# Records provided
^^^^

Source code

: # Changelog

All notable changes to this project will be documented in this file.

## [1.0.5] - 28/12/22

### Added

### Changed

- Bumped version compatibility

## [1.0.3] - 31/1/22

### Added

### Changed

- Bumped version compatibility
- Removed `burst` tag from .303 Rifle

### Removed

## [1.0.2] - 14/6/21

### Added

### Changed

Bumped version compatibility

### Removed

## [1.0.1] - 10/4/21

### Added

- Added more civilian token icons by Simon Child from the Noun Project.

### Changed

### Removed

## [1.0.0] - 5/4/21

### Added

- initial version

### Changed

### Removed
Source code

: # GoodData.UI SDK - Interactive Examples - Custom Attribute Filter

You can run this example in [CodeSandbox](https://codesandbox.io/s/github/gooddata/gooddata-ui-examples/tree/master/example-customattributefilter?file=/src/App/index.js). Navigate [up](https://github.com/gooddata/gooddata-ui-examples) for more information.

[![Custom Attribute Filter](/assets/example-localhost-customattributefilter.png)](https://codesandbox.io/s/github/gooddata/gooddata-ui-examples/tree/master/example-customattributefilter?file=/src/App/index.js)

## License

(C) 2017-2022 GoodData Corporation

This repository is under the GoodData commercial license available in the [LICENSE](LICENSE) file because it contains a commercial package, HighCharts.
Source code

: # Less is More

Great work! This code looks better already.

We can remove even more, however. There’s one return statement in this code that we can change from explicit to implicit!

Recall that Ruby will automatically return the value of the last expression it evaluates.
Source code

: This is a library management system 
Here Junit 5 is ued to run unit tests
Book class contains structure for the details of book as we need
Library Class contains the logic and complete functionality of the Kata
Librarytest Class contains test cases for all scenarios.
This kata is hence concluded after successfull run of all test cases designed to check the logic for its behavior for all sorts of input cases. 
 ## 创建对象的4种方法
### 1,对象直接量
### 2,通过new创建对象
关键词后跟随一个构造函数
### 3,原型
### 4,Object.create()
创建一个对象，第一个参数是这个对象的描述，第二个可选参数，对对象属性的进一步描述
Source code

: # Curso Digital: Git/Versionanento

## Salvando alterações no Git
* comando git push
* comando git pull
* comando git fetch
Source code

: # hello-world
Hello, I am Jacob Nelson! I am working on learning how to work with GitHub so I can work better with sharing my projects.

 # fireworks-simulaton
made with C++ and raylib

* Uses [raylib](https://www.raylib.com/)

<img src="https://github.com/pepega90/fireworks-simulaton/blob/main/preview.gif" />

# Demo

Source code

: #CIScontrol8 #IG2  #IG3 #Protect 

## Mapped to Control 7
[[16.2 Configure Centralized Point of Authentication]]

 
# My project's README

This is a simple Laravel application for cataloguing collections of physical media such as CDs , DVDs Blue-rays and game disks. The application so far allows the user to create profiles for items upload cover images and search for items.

^^^^

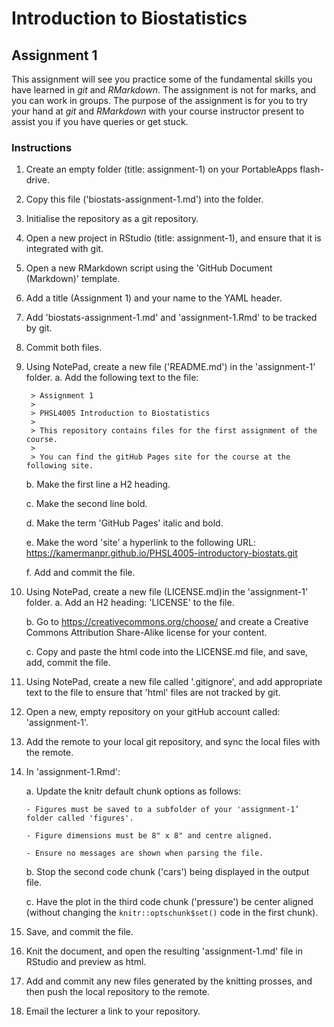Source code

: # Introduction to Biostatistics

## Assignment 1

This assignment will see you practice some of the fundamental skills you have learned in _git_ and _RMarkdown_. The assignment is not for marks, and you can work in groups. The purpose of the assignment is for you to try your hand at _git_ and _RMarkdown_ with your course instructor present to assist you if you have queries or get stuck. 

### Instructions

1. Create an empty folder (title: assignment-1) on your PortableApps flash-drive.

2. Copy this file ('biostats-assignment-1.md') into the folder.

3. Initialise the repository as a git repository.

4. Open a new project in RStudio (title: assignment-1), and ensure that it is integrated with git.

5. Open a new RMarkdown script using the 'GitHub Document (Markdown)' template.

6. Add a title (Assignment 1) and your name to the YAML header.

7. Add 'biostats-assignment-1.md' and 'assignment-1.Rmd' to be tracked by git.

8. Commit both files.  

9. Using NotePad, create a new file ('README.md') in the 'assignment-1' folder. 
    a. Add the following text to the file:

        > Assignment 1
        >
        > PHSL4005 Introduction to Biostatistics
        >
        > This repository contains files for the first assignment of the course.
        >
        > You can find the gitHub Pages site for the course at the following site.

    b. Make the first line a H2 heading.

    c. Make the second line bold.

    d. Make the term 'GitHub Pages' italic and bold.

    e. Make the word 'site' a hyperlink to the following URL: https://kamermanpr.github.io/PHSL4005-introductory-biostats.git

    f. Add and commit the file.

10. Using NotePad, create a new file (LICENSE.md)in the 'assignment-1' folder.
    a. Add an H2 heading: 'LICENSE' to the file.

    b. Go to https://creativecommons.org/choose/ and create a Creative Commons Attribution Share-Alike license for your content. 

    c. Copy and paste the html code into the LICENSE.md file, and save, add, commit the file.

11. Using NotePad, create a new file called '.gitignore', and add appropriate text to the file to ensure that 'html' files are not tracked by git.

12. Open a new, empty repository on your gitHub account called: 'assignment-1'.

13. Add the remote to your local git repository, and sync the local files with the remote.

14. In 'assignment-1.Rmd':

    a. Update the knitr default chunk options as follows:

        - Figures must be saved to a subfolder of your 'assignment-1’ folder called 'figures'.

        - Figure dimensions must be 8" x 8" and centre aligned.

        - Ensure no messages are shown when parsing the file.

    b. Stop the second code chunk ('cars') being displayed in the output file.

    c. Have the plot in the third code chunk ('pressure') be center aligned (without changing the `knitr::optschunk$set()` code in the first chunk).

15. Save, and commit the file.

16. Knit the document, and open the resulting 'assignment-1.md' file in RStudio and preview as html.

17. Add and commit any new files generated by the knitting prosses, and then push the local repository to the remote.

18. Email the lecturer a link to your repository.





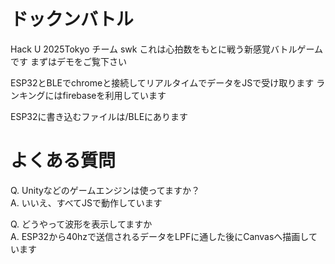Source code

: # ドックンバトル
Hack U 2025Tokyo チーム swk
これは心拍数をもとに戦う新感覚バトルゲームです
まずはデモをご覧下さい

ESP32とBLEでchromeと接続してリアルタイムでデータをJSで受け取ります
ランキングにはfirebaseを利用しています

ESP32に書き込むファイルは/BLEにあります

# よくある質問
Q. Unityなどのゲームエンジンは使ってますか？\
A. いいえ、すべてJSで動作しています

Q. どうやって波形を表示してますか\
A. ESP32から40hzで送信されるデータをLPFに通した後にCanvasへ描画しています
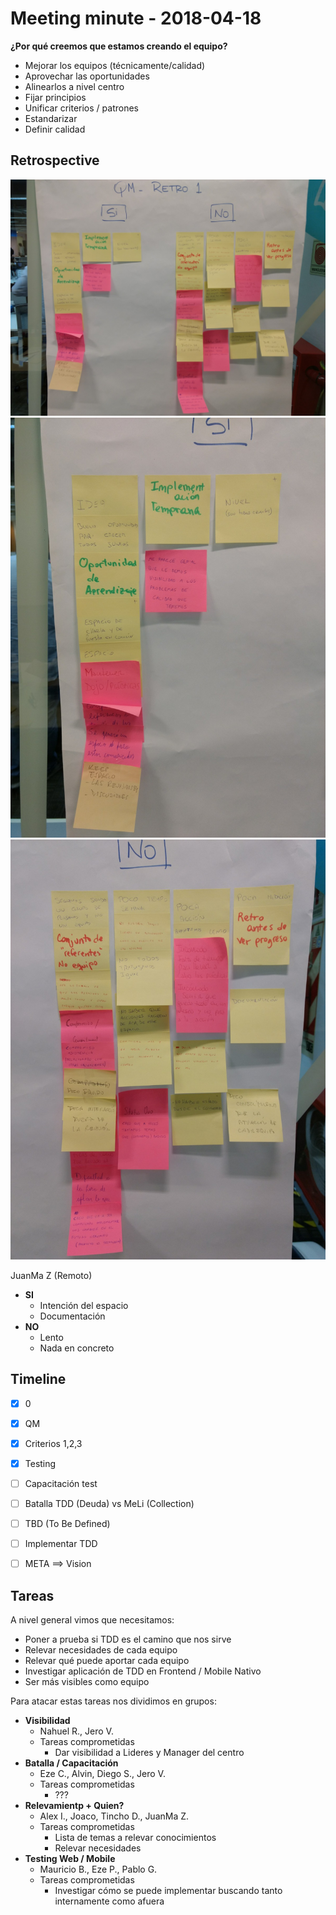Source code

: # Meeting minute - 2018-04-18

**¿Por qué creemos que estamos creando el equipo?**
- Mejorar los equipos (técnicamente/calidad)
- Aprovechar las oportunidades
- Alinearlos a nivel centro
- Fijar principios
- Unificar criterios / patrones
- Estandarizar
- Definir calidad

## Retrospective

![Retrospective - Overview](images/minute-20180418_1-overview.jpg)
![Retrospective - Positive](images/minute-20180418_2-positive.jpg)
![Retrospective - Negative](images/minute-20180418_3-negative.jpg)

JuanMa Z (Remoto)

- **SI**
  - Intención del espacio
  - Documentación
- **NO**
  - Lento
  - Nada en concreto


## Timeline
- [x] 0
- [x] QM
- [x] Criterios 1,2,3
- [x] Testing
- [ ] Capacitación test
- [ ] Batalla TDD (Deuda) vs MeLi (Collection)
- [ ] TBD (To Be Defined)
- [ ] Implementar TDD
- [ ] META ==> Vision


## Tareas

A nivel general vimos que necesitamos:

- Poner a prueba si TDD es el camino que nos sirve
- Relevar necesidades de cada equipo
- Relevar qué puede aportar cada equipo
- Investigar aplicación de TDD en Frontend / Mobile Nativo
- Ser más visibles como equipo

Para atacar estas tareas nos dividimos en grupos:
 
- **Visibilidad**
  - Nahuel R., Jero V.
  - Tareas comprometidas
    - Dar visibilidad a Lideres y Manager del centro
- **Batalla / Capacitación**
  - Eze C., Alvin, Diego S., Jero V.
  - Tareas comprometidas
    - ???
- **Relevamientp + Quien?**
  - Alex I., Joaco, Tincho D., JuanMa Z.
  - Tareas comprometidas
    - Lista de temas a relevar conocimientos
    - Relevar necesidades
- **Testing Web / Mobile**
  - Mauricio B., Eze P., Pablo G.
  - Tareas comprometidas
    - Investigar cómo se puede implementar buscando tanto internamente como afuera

^^^^

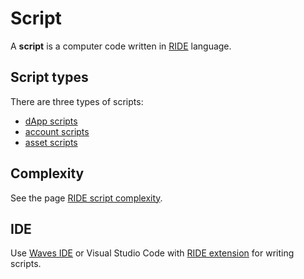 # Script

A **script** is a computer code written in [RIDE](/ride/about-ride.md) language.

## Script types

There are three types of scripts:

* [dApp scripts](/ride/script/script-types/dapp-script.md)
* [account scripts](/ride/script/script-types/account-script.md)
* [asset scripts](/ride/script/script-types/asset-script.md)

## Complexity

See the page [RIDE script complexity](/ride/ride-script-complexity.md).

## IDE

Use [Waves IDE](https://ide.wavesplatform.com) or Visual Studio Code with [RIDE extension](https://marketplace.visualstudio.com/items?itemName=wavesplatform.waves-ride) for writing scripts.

^^^^

# Assignment
Among the records above, a stretch begins at the line containing "comando git pull" and ends at the line containing "This is a simple". Restate that stretch word for word, and nothing else.

# Answer to this task
* comando git pull
* comando git fetch
Source code

: # hello-world
Hello, I am Jacob Nelson! I am working on learning how to work with GitHub so I can work better with sharing my projects.

 # fireworks-simulaton
made with C++ and raylib

* Uses [raylib](https://www.raylib.com/)

<img src="https://github.com/pepega90/fireworks-simulaton/blob/main/preview.gif" />

# Demo

Source code

: #CIScontrol8 #IG2  #IG3 #Protect 

## Mapped to Control 7
[[16.2 Configure Centralized Point of Authentication]]

 
# My project's README

This is a simple Laravel application for cataloguing collections of physical media such as CDs , DVDs Blue-rays and game disks. The application so far allows the user to create profiles for items upload cover images and search for items.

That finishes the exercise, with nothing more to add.